N° RG 22/07307 – N° Portalis DBVB-V-B7G-BJN43

[M] [V] [H]

[D] [P] [H]

S.C.I. SCI GABRIELLE

C/

S.A. ORANGE

SCP DUREUIL GUETCHIDJIAN

Me Vanessa AVERSANO

Décision déférée à la Cour :

Ordonnance du Juge de la mise en état d’Aix-en-Provence en date du 28 Avril 2022 enregistré au répertoire général sous le n° 21/01438.

APPELANTS

Monsieur [M] [V] [H]

demeurant [Adresse 4]

représenté par Me Delphine GUETCHIDJIAN de la SCP DUREUIL GUETCHIDJIAN, avocat au barreau d’AIX-EN-PROVENCE substituée par Me Laura QUILLIEN, avocat au barreau d’AIX-EN-PROVENCE, plaidant

Madame [D] [P] [H]

demeurant [Adresse 3]

représentée par Me Delphine GUETCHIDJIAN de la SCP DUREUIL GUETCHIDJIAN, avocat au barreau d’AIX-EN-PROVENCE substituée par Me Laura QUILLIEN, avocat au barreau d’AIX-EN-PROVENCE, plaidant

S.C.I. SCI GABRIELLE, dont le siège social est [Adresse 3]

représentée par Me Delphine GUETCHIDJIAN de la SCP DUREUIL GUETCHIDJIAN, avocat au barreau d’AIX-EN-PROVENCE substituée par Me Laura QUILLIEN, avocat au barreau d’AIX-EN-PROVENCE, plaidant

INTIMEE

S.A. ORANGE, dont le siège social est [Adresse 2], agissant poursuites et diligences de son représentant légal en exercice

représentée par Me Vanessa AVERSANO, avocat au barreau de MARSEILLE

COMPOSITION DE LA COUR

En application des dispositions des articles 804, 805 et 907 du code de procédure civile, l’affaire a été débattue le 09 Janvier 2023, en audience publique, les avocats ne s’y étant pas opposés, devant Madame Laetitia VIGNON, Conseiller, chargé du rapport, qui a fait un rapport oral à l’audience, avant les plaidoiries.

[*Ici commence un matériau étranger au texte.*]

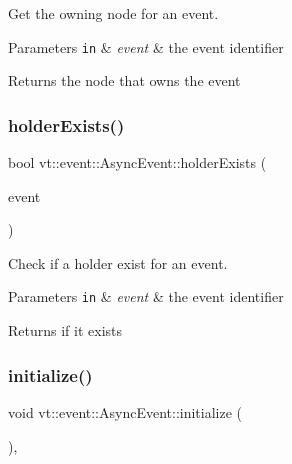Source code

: Get the owning node for an event. 


\begin{DoxyParams}[1]{Parameters}
\mbox{\tt in}  & {\em event} & the event identifier\\
\hline
\end{DoxyParams}
\begin{DoxyReturn}{Returns}
the node that owns the event 
\end{DoxyReturn}
\mbox{\label{structvt_1_1event_1_1_async_event_a8aeeb83c7b467b3d130e522d079e5a7d}} 
\subsubsection{\texorpdfstring{holder\+Exists()}{holderExists()}}
{\footnotesize\ttfamily bool vt\+::event\+::\+Async\+Event\+::holder\+Exists (\begin{DoxyParamCaption}\item[{\hyperlink{namespacevt_a009267401def7ae8bf201892222d060f}{Event\+Type} const \&}]{event }\end{DoxyParamCaption})}



Check if a holder exist for an event. 


\begin{DoxyParams}[1]{Parameters}
\mbox{\tt in}  & {\em event} & the event identifier\\
\hline
\end{DoxyParams}
\begin{DoxyReturn}{Returns}
if it exists 
\end{DoxyReturn}
\mbox{\label{structvt_1_1event_1_1_async_event_ac8d9f977b1cca3f43a06d0e83bc88e3d}} 
\subsubsection{\texorpdfstring{initialize()}{initialize()}}
{\footnotesize\ttfamily void vt\+::event\+::\+Async\+Event\+::initialize (\begin{DoxyParamCaption}{ }\end{DoxyParamCaption})\hspace{0.3cm}{\ttfamily [override]}, {\ttfamily [virtual]}}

Ce magistrat a rendu compte des plaidoiries dans le délibéré de la Cour, composée de :

Madame Laetitia VIGNON, Conseiller, faisant fonction de Président de chambre,

Madame Patricia HOARAU, Conseiller

Monsieur Olivier ABRAM,Vice Président placé

Greffier lors des débats : Madame Danielle PANDOLFI.

Les parties ont été avisées que le prononcé de la décision aurait lieu par mise à disposition au greffe le 09 Mars 2023.

ARRÊT

Contradictoire,

Prononcé par mise à disposition au greffe le 09 Mars 2023

Signé par Madame Laetitia VIGNON, Conseiller, faisant fonction de Président de chambre, et Madame Danielle PANDOLFI, Greffier, auquel la minute de la décision a été remise par le magistrat signataire.

Exposé du litige


FAITS et PROCEDURE – MOYENS et PRETENTIONS DES PARTIES

La SCI Gabrielle et M. [M] [H] et Mme [D] [H] sont propriétaires d’une parcelle bâtie située [Adresse 1] ; selon deux arrêtés en dates des 29 novembre et 17 décembre 2018, la commune d'[Localité 5] a autorisé la société Orange a installé une armoire optique accolée à une armoire préexistante sur le trottoir confrontant l’immeuble. Soutenant être victimes d’un trouble anormal de voisinage en ce qu’ils étaient désormais contraints à de multiples manoeuvres pour stationner leurs deux véhicules à l’intérieur du garage, la SCI Gabrielle et les consorts [H] ont fait assigner la société Orange en suppression desdites armoires et subsidiairement en paiement de dommages-intérêts devant le tribunal judiciaire d’Aix-en-Provence.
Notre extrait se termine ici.